| What to do |
Each line in the entries below that holds the word "also" belongs in the answer.

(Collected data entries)
%%

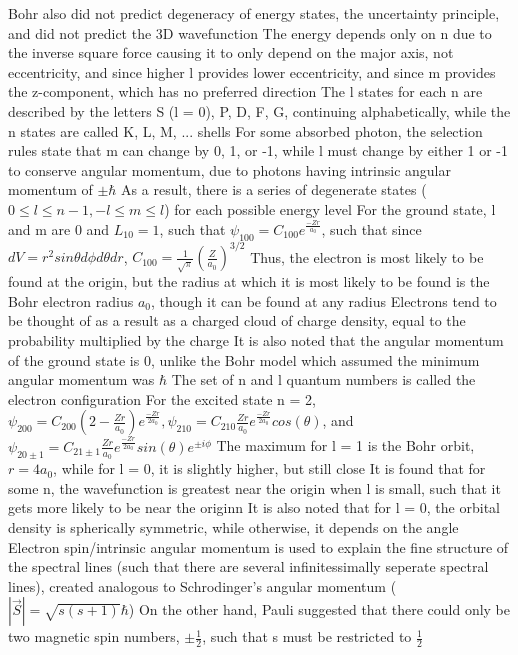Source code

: \documentclass[11 pt, twoside]{article}
\newenvironment{outline*}
{
	\begin{outline}[enumerate]
	}
	{\end{outline}
}
\begin{document}
\begin{outline*}
		\3 Bohr also did not predict degeneracy of energy states, the uncertainty principle, and did not predict the 3D wavefunction
	\2 The energy depends only on n due to the inverse square force causing it to only depend on the major axis, not eccentricity, and since higher l provides lower eccentricity, and since m provides the z-component, which has no preferred direction
		\3 The l states for each n are described by the letters S (l = 0), P, D, F, G, continuing alphabetically, while the n states are called K, L, M, ... shells
		\3 For some absorbed photon, the selection rules state that m can change by 0, 1, or -1, while l must change by either 1 or -1 to conserve angular momentum, due to photons having intrinsic angular momentum of $\pm \hbar$
		\3 As a result, there is a series of degenerate states ($0 \leq l \leq n -1, -l \leq m \leq l$) for each possible energy level
	\2 For the ground state, l and m are 0 and $L_{10} = 1$, such that $\psi_{100} = C_100e^{\frac{-Zr}{a_0}}$, such that since $dV = r^2sin\theta d\phi d\theta dr$, $C_100 = \frac{1}{\sqrt{\pi}}(\frac{Z}{a_0})^{3/2}$
		\3 Thus, the electron is most likely to be found at the origin, but the radius at which it is most likely to be found is the Bohr electron radius $a_0$, though it can be found at any radius
		\3 Electrons tend to be thought of as a result as a charged cloud of charge density, equal to the probability multiplied by the charge
		\3 It is also noted that the angular momentum of the ground state is 0, unlike the Bohr model which assumed the minimum angular momentum was $\hbar$
		\3 The set of n and l quantum numbers is called the electron configuration
	\2 For the excited state n = 2, $\psi_{200} = C_{200}(2 - \frac{Zr}{a_0})e^{\frac{-Zr}{2a_0}}, \psi_{210} = C_{210}\frac{Zr}{a_0}e^{\frac{-Zr}{2a_0}}cos(\theta)$, and $\psi_{20\pm 1} = C_{21 \pm 1}\frac{Zr}{a_0}e^{\frac{-Zr}{2a_0}}sin(\theta)e^{\pm i\phi}$
		\3 The maximum for l = 1 is the Bohr orbit, $r = 4a_0$, while for l = 0, it is slightly higher, but still close
		\3 It is found that for some n, the wavefunction is greatest near the origin when l is small, such that it gets more likely to be near the originn
		\3 It is also noted that for l = 0, the orbital density is spherically symmetric, while otherwise, it depends on the angle
\1 Electron spin/intrinsic angular momentum is used to explain the fine structure of the spectral lines (such that there are several infinitessimally seperate spectral lines), created analogous to Schrodinger's angular momentum ($|\vec{S}| = \sqrt{s(s + 1)}\hbar$)
	\2 On the other hand, Pauli suggested that there could only be two magnetic spin numbers, $\pm \frac{1}{2}$, such that s must be restricted to $\frac{1}{2}$

\end{outline*}
\end{document}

%%

| Written response |
		\3 Bohr also did not predict degeneracy of energy states, the uncertainty principle, and did not predict the 3D wavefunction
		\3 It is also noted that the angular momentum of the ground state is 0, unlike the Bohr model which assumed the minimum angular momentum was $\hbar$
		\3 It is also noted that for l = 0, the orbital density is spherically symmetric, while otherwise, it depends on the angle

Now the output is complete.